# [Requirement]
Lines in the records below that contain the word "海德兄弟的底牌" must each be copied.

===== Extracted material =====

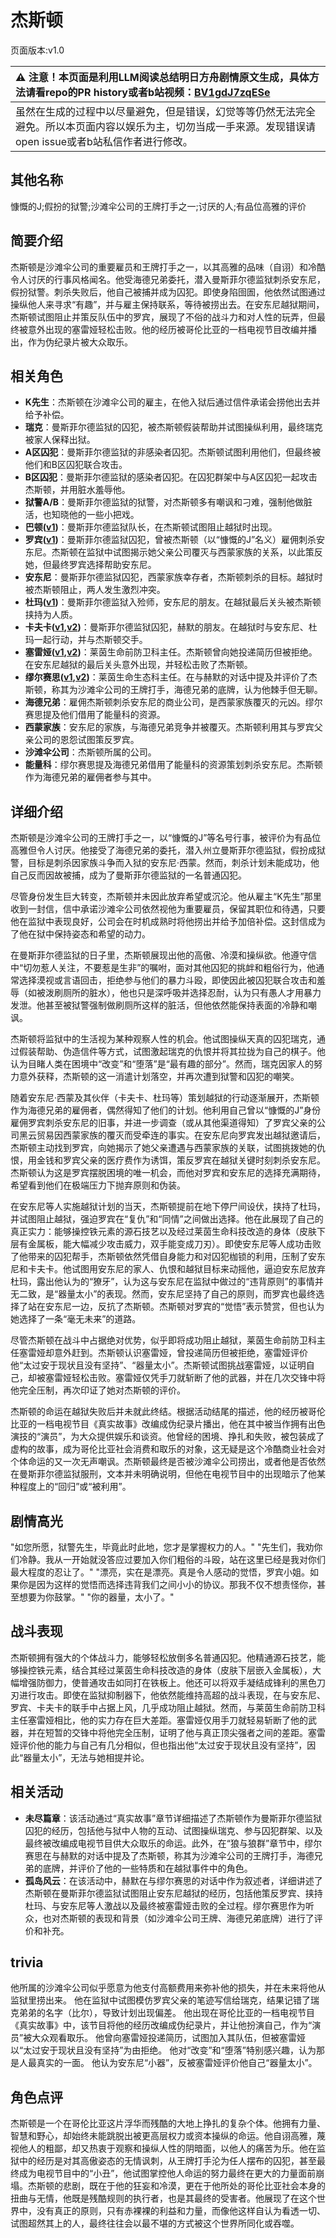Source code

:# 杰斯顿
页面版本:v1.0
 

| :warning: 注意！本页面是利用LLM阅读总结明日方舟剧情原文生成，具体方法请看repo的PR history或者b站视频：[BV1gdJ7zqESe](https://www.bilibili.com/video/BV1gdJ7zqESe/)         |
|:----------------------------|
| 虽然在生成的过程中以尽量避免，但是错误，幻觉等等仍然无法完全避免。所以本页面内容以娱乐为主，切勿当成一手来源。发现错误请open issue或者b站私信作者进行修改。|



## 其他名称
慷慨的J;假扮的狱警;沙滩伞公司的王牌打手之一;讨厌的人;有品位高雅的评价
## 简要介绍
杰斯顿是沙滩伞公司的重要雇员和王牌打手之一，以其高雅的品味（自诩）和冷酷令人讨厌的行事风格闻名。他受海德兄弟委托，潜入曼斯菲尔德监狱刺杀安东尼，假扮狱警。刺杀失败后，他自己被捕并成为囚犯。即使身陷囹圄，他依然试图通过操纵他人来寻求“有趣”，并与雇主保持联系，等待被捞出去。在安东尼越狱期间，杰斯顿试图阻止并策反队伍中的罗宾，展现了不俗的战斗力和对人性的玩弄，但最终被意外出现的塞雷娅轻松击败。他的经历被哥伦比亚的一档电视节目改编并播出，作为伪纪录片被大众取乐。
## 相关角色
-   **K先生**：杰斯顿在沙滩伞公司的雇主，在他入狱后通过信件承诺会捞他出去并给予补偿。
-   **瑞克**：曼斯菲尔德监狱的囚犯，被杰斯顿假装帮助并试图操纵利用，最终瑞克被家人保释出狱。
-   **A区囚犯**：曼斯菲尔德监狱的非感染者囚犯。杰斯顿试图利用他们，但最终被他们和B区囚犯联合攻击。
-   **B区囚犯**：曼斯菲尔德监狱的感染者囚犯。在囚犯群架中与A区囚犯一起攻击杰斯顿，并用脏水羞辱他。
-   **狱警A/B**：曼斯菲尔德监狱的狱警，对杰斯顿多有嘲讽和刁难，强制他做脏活，也知晓他的一些小把戏。
-   **巴顿([v1](extended_char_ba_dun.md))**：曼斯菲尔德监狱队长，在杰斯顿试图阻止越狱时出现。
-   **罗宾([v1](char_451_robin.md))**：曼斯菲尔德监狱囚犯，曾被杰斯顿（以“慷慨的J”名义）雇佣刺杀安东尼。杰斯顿在监狱中试图揭示她父亲公司覆灭与西蒙家族的关系，以此策反她，但最终罗宾选择帮助安东尼。
-   **安东尼**：曼斯菲尔德监狱囚犯，西蒙家族幸存者，杰斯顿刺杀的目标。越狱时被杰斯顿阻止，两人发生激烈冲突。
-   **杜玛([v1](extended_char_du_ma.md))**：曼斯菲尔德监狱入殓师，安东尼的朋友。在越狱最后关头被杰斯顿挟持为人质。
-   **卡夫卡([v1](char_214_kafka.md),[v2](../char_v3/char_214_kafka.md))**：曼斯菲尔德监狱囚犯，赫默的朋友。在越狱时与安东尼、杜玛一起行动，并与杰斯顿交手。
-   **塞雷娅([v1](char_202_demkni.md),[v2](../char_v3/char_202_demkni.md))**：莱茵生命前防卫科主任。杰斯顿曾向她投递简历但被拒绝。在安东尼越狱的最后关头意外出现，并轻松击败了杰斯顿。
-   **缪尔赛思([v1](char_249_mlyss.md),[v2](../char_v3/char_249_mlyss.md))**：莱茵生命生态科主任。在与赫默的对话中提及并评价了杰斯顿，称其为沙滩伞公司的王牌打手，海德兄弟的底牌，认为他棘手但无聊。
-   **海德兄弟**：雇佣杰斯顿刺杀安东尼的商业公司，是西蒙家族覆灭的元凶。缪尔赛思提及他们借用了能量科的资源。
-   **西蒙家族**：安东尼的家族，与海德兄弟竞争并被覆灭。杰斯顿利用其与罗宾父亲公司的恩怨试图策反罗宾。
-   **沙滩伞公司**：杰斯顿所属的公司。
-   **能量科**：缪尔赛思提及海德兄弟借用了能量科的资源策划刺杀安东尼。杰斯顿作为海德兄弟的雇佣者参与其中。
## 详细介绍
杰斯顿是沙滩伞公司的王牌打手之一，以“慷慨的J”等名号行事，被评价为有品位高雅但令人讨厌。他接受了海德兄弟的委托，潜入州立曼斯菲尔德监狱，假扮成狱警，目标是刺杀因家族斗争而入狱的安东尼·西蒙。然而，刺杀计划未能成功，他自己反而因故被捕，成为了曼斯菲尔德监狱的一名普通囚犯。

尽管身份发生巨大转变，杰斯顿并未因此放弃希望或沉沦。他从雇主“K先生”那里收到一封信，信中承诺沙滩伞公司依然视他为重要雇员，保留其职位和待遇，只要他在监狱中表现良好，公司会在时机成熟时将他捞出并给予加倍补偿。这封信成为了他在狱中保持姿态和希望的动力。

在曼斯菲尔德监狱的日子里，杰斯顿展现出他的高傲、冷漠和操纵欲。他遵守信中“切勿惹人关注，不要惹是生非”的嘱咐，面对其他囚犯的挑衅和粗俗行为，他通常选择漠视或言语回击，拒绝参与他们的暴力斗殴，即使因此被囚犯联合攻击和羞辱（如被泼刷厕所的脏水），他也只是深呼吸并选择忍耐，认为只有愚人才用暴力发泄。他甚至被狱警强制做刷厕所这样的脏活，但他依然能保持表面的冷静和嘲讽。

杰斯顿将监狱中的生活视为某种观察人性的机会。他试图操纵天真的囚犯瑞克，通过假装帮助、伪造信件等方式，试图激起瑞克的仇恨并将其拉拢为自己的棋子。他认为目睹人类在困境中“改变”和“堕落”是“最有趣的部分”。然而，瑞克因家人的努力意外获释，杰斯顿的这一消遣计划落空，并再次遭到狱警和囚犯的嘲笑。

随着安东尼·西蒙及其伙伴（卡夫卡、杜玛等）策划越狱的行动逐渐展开，杰斯顿作为海德兄弟的雇佣者，偶然得知了他们的计划。他利用自己曾以“慷慨的J”身份雇佣罗宾刺杀安东尼的旧事，并进一步调查（或从其他渠道得知）了罗宾父亲的公司黑云贸易因西蒙家族的覆灭而受牵连的事实。在安东尼向罗宾发出越狱邀请后，杰斯顿主动找到罗宾，向她揭示了她父亲遭遇与西蒙家族的关联，试图挑拨她的仇恨，用金钱和罗宾父亲的医疗费作为诱饵，策反罗宾在越狱关键时刻刺杀安东尼。杰斯顿认为这是罗宾摆脱困境的唯一机会，而他对罗宾和安东尼的选择充满期待，希望看到他们在极端压力下抛弃原则和伪装。

在安东尼等人实施越狱计划的当天，杰斯顿提前在地下停尸间设伏，挟持了杜玛，并试图阻止越狱，强迫罗宾在“复仇”和“同情”之间做出选择。他在此展现了自己的真正实力：能够操控铁元素的源石技艺以及经过莱茵生命科技改造的身体（皮肤下层有金属板，能大幅减少攻击威力，双手能变成刀刃）。即使安东尼等人成功击败了他带来的囚犯帮手，杰斯顿依然凭借自身能力和对囚犯枷锁的利用，压制了安东尼和卡夫卡。他试图用安东尼的家人、仇恨和越狱目标来动摇他，逼迫安东尼放弃杜玛，露出他认为的“獠牙”，认为这与安东尼在监狱中做过的“违背原则”的事情并无二致，是“器量太小”的表现。然而，安东尼坚持了自己的原则，而罗宾也最终选择了站在安东尼一边，反抗了杰斯顿。杰斯顿对罗宾的“觉悟”表示赞赏，但也认为她选择了一条“毫无未来”的道路。

尽管杰斯顿在战斗中占据绝对优势，似乎即将成功阻止越狱，莱茵生命前防卫科主任塞雷娅却意外赶到。杰斯顿认识塞雷娅，曾投递简历但被拒绝，塞雷娅评价他“太过安于现状且没有坚持”、“器量太小”。杰斯顿试图挑战塞雷娅，以证明自己，却被塞雷娅轻松击败。塞雷娅仅凭手刀就斩断了他的武器，并在几次交锋中将他完全压制，再次印证了她对杰斯顿的评价。

杰斯顿的命运在越狱失败后并未就此终结。根据活动结尾的描述，他的经历被哥伦比亚的一档电视节目《真实故事》改编成伪纪录片播出，他在其中被当作拥有出色演技的“演员”，为大众提供娱乐和谈资。他曾经的困境、挣扎和失败，被包装成了虚构的故事，成为哥伦比亚社会消费和取乐的对象，这无疑是这个冷酷商业社会对个体命运的又一次无声嘲讽。杰斯顿最终是否被沙滩伞公司捞出，或者他是否依然在曼斯菲尔德监狱服刑，文本并未明确说明，但他在电视节目中的出现暗示了他某种程度上的“回归”或“被利用”。
## 剧情高光
"如您所愿，狱警先生，毕竟此时此地，您才是掌握权力的人。"
"先生们，我劝你们冷静。我从一开始就没答应过要加入你们粗俗的斗殴，站在这里已经是我对你们最大程度的忍让了。"
"漂亮，实在是漂亮。真是令人感动的觉悟，罗宾小姐。如果你是因为这样的觉悟而选择违背我们之间小小的协议。那我不仅不想责怪你，甚至想要为你鼓掌。"
"你的器量，太小了。"
## 战斗表现
杰斯顿拥有强大的个体战斗力，能够轻松放倒多名普通囚犯。他精通源石技艺，能够操控铁元素，结合其经过莱茵生命科技改造的身体（皮肤下层嵌入金属板），大幅增强防御力，使普通攻击如同打在铁板上。他还可以将双手凝结成锋利的黑色刀刃进行攻击。即使在监狱抑制器下，他依然能维持高超的战斗表现，在与安东尼、罗宾、卡夫卡的联手中占据上风，几乎成功阻止越狱。然而，与莱茵生命前防卫科主任塞雷娅相比，他的实力存在巨大差距。塞雷娅仅用手刀就轻易斩断了他的武器，并在短暂的交锋中将他完全压制，证明了他与真正顶尖强者之间的差距。塞雷娅评价他的能力与自己有几分相似，但也指出他“太过安于现状且没有坚持”，因此“器量太小”，无法与她相提并论。
## 相关活动
-   **未尽篇章**：该活动通过“真实故事”章节详细描述了杰斯顿作为曼斯菲尔德监狱囚犯的经历，包括他与狱中人物的互动、试图操纵瑞克、参与囚犯群架、以及最终被改编成电视节目供大众取乐的命运。此外，在“狼与狼群”章节中，缪尔赛思在与赫默的对话中提及了杰斯顿，称其为沙滩伞公司的王牌打手，海德兄弟的底牌，并评价了他的一些特质和在越狱事件中的角色。
-   **孤岛风云**：在该活动中，赫默在与缪尔赛思的对话中作为叙述者，详细讲述了杰斯顿在曼斯菲尔德监狱试图阻止安东尼越狱的经历，包括他策反罗宾、挟持杜玛、与安东尼等人激战以及最终被塞雷娅击败的全过程。缪尔赛思作为听众，也对杰斯顿的表现和背景（如沙滩伞公司王牌、海德兄弟底牌）进行了评价和补充。
## trivia
他所属的沙滩伞公司似乎愿意为他支付高额费用来弥补他的损失，并在未来将他从监狱里捞出来。
他在监狱中试图模仿罗宾父亲的笔迹写信给瑞克，结果记错了瑞克弟弟的名字（比尔），导致计划出现偏差。
他出现在哥伦比亚的一档电视节目《真实故事》中，该节目将他的经历改编成伪纪录片，并让他扮演自己，作为“演员”被大众观看取乐。
他曾向塞雷娅投递简历，试图加入其队伍，但被塞雷娅以“太过安于现状且没有坚持”为由拒绝。
他对“改变”和“堕落”特别感兴趣，认为那是人最真实的一面。
他认为安东尼“小器”，反被塞雷娅评价他自己“器量太小”。
## 角色点评
杰斯顿是一个在哥伦比亚这片浮华而残酷的大地上挣扎的复杂个体。他拥有力量、智慧和野心，却始终未能跳脱出被更高层权力或资本操纵的命运。他自诩高雅，蔑视他人的粗鄙，却又热衷于观察和操纵人性的阴暗面，以他人的痛苦为乐。他在监狱中的经历是对其高傲姿态的无情讽刺，从王牌打手沦为任人摆布的囚犯，甚至最终成为电视节目中的“小丑”，他试图掌控他人命运的努力最终在更大的力量面前崩塌。杰斯顿的悲剧，既在于他的狂妄和冷漠，更在于他所处的哥伦比亚社会本身的扭曲与无情，他既是残酷规则的执行者，也是其最终的受害者。他展现了在这个世界中，没有真正的原则，只有赤裸裸的利益和力量，而像他这样自认为看透一切、试图超然其上的人，最终往往会以最不堪的方式被这个世界所同化或吞噬。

=====

# [Answer to the problem]
-   **缪尔赛思([v1](char_249_mlyss.md),[v2](../char_v3/char_249_mlyss.md))**：莱茵生命生态科主任。在与赫默的对话中提及并评价了杰斯顿，称其为沙滩伞公司的王牌打手，海德兄弟的底牌，认为他棘手但无聊。
-   **未尽篇章**：该活动通过“真实故事”章节详细描述了杰斯顿作为曼斯菲尔德监狱囚犯的经历，包括他与狱中人物的互动、试图操纵瑞克、参与囚犯群架、以及最终被改编成电视节目供大众取乐的命运。此外，在“狼与狼群”章节中，缪尔赛思在与赫默的对话中提及了杰斯顿，称其为沙滩伞公司的王牌打手，海德兄弟的底牌，并评价了他的一些特质和在越狱事件中的角色。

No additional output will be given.